Segment Start: Entries shown

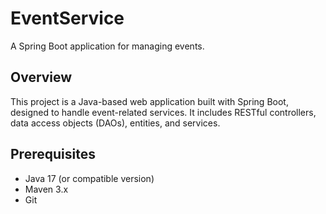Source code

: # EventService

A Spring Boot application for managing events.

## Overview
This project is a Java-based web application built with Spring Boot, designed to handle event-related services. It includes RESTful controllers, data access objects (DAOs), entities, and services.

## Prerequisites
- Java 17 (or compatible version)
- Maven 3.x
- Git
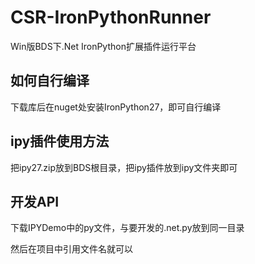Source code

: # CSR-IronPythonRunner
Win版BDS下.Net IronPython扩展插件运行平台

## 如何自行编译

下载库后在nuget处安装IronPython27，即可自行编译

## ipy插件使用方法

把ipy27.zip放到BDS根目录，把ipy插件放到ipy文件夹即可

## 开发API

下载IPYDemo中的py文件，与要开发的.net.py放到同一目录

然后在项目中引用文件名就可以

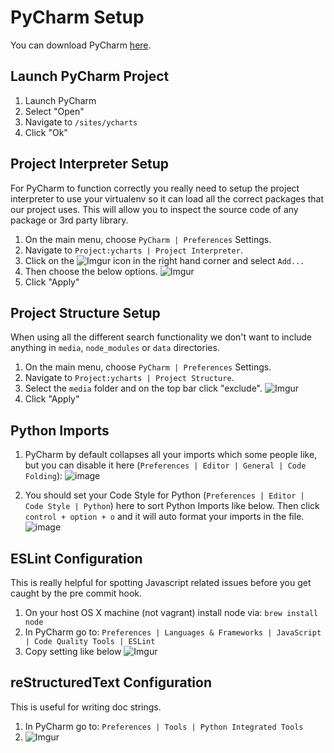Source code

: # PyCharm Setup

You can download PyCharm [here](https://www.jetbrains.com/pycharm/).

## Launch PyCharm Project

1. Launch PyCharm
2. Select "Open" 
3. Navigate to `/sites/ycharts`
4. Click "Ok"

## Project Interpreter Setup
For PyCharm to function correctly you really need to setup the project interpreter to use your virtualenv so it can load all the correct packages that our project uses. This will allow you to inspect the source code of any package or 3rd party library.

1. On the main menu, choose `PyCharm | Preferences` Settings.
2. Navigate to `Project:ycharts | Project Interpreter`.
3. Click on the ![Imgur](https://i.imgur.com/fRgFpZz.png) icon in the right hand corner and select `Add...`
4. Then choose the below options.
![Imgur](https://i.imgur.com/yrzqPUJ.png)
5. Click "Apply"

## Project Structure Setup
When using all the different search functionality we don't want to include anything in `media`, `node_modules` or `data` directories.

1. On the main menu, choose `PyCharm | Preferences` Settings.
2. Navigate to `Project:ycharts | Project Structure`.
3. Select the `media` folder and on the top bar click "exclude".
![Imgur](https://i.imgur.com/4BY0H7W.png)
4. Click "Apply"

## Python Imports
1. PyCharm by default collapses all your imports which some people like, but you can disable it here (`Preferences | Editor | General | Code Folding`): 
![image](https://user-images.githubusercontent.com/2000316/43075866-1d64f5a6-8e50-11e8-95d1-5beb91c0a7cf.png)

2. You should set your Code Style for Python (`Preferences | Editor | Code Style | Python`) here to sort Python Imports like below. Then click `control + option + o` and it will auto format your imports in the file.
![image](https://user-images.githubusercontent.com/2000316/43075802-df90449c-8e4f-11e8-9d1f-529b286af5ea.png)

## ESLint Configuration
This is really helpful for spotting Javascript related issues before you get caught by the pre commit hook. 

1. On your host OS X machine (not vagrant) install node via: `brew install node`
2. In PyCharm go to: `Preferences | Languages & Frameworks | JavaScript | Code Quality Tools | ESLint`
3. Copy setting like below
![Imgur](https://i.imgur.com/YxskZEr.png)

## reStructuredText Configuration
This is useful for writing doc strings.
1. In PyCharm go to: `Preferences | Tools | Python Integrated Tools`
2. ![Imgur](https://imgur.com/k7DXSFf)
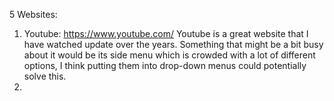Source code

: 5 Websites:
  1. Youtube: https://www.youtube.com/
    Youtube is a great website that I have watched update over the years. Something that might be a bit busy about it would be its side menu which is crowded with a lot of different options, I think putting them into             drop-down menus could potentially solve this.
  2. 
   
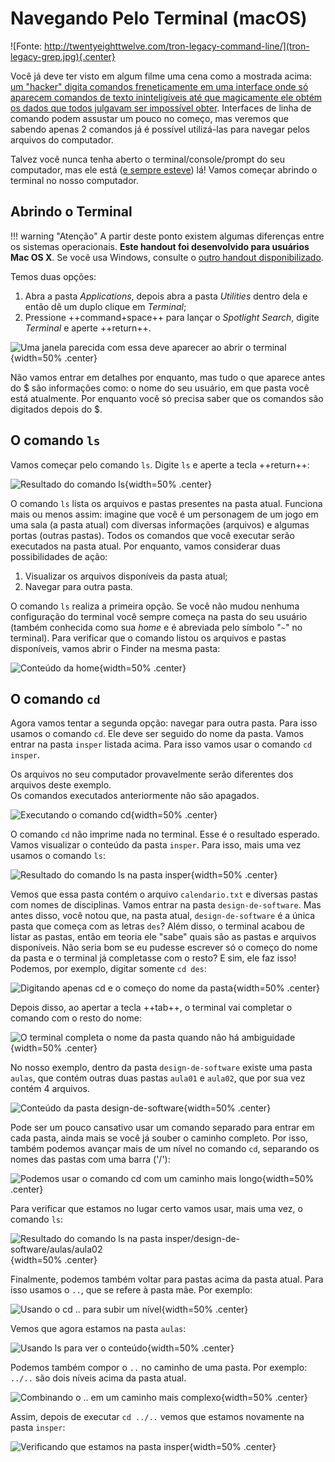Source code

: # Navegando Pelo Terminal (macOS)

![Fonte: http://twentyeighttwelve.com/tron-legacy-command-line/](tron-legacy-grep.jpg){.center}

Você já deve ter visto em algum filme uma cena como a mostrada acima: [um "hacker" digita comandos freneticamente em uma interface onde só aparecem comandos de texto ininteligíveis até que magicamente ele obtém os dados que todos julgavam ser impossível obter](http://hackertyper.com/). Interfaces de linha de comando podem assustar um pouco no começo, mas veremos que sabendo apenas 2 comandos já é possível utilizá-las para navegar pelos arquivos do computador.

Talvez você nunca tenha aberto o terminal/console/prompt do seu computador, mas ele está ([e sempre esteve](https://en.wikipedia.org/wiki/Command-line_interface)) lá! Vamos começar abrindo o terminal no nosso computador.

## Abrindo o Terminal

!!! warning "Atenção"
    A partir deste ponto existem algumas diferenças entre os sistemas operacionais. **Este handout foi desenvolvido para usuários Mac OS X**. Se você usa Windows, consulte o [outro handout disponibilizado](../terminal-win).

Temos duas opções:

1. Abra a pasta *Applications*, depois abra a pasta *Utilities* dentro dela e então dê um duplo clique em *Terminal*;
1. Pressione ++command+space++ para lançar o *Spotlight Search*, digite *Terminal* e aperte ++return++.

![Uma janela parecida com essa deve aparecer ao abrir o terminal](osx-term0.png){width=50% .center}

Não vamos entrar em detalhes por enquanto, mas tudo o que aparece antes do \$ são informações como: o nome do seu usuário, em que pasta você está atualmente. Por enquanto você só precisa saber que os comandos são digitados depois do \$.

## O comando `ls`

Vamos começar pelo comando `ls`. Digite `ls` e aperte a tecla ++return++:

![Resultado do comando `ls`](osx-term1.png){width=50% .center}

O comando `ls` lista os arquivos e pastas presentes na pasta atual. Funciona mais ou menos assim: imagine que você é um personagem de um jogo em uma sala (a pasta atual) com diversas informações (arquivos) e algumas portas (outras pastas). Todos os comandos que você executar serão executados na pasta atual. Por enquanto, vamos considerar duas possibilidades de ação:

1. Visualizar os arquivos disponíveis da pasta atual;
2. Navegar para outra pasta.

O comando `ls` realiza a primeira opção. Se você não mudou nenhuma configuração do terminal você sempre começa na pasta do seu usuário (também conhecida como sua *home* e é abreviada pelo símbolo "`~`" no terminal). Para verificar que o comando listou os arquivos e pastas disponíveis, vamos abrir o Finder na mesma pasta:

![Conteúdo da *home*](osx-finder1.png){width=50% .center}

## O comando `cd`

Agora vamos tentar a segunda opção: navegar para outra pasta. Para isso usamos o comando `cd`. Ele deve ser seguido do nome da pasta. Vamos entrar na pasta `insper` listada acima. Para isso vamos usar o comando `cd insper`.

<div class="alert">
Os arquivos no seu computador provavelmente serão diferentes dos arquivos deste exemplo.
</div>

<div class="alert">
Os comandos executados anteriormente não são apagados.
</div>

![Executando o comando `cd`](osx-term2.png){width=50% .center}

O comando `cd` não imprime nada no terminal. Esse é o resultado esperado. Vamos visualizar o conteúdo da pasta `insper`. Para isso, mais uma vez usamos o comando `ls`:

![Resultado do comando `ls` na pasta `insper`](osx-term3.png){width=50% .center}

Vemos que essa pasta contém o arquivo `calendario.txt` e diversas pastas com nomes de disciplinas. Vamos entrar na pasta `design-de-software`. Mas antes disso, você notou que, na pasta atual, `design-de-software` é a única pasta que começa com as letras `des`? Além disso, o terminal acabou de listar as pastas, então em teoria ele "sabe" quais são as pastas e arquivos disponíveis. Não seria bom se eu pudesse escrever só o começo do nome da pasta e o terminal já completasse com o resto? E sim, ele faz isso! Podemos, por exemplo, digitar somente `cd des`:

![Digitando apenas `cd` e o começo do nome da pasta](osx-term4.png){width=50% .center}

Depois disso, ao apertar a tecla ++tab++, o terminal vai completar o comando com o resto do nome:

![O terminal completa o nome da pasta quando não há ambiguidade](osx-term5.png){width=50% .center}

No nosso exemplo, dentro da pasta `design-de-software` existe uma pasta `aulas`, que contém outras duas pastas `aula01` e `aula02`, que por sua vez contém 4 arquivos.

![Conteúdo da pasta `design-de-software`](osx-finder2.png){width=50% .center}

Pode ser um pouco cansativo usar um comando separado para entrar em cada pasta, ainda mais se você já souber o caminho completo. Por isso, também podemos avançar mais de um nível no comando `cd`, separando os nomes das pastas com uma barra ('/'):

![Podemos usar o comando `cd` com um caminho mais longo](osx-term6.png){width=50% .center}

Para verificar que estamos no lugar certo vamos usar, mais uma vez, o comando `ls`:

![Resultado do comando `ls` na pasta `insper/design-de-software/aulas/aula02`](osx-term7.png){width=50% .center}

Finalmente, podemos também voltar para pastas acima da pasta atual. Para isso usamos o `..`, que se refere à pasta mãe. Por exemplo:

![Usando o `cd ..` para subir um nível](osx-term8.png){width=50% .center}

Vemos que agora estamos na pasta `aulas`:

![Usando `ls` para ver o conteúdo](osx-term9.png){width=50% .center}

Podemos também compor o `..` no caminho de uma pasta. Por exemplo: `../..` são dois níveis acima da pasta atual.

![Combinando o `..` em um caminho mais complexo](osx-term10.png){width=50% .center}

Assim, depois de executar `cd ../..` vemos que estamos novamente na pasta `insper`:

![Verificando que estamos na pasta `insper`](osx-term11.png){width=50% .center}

Segment End: Entries shown

Problem to work on »
Report, from the entries above, each line where "ESLint" is found.

Solution »
## ESLint Configuration
2. In PyCharm go to: `Preferences | Languages & Frameworks | JavaScript | Code Quality Tools | ESLint`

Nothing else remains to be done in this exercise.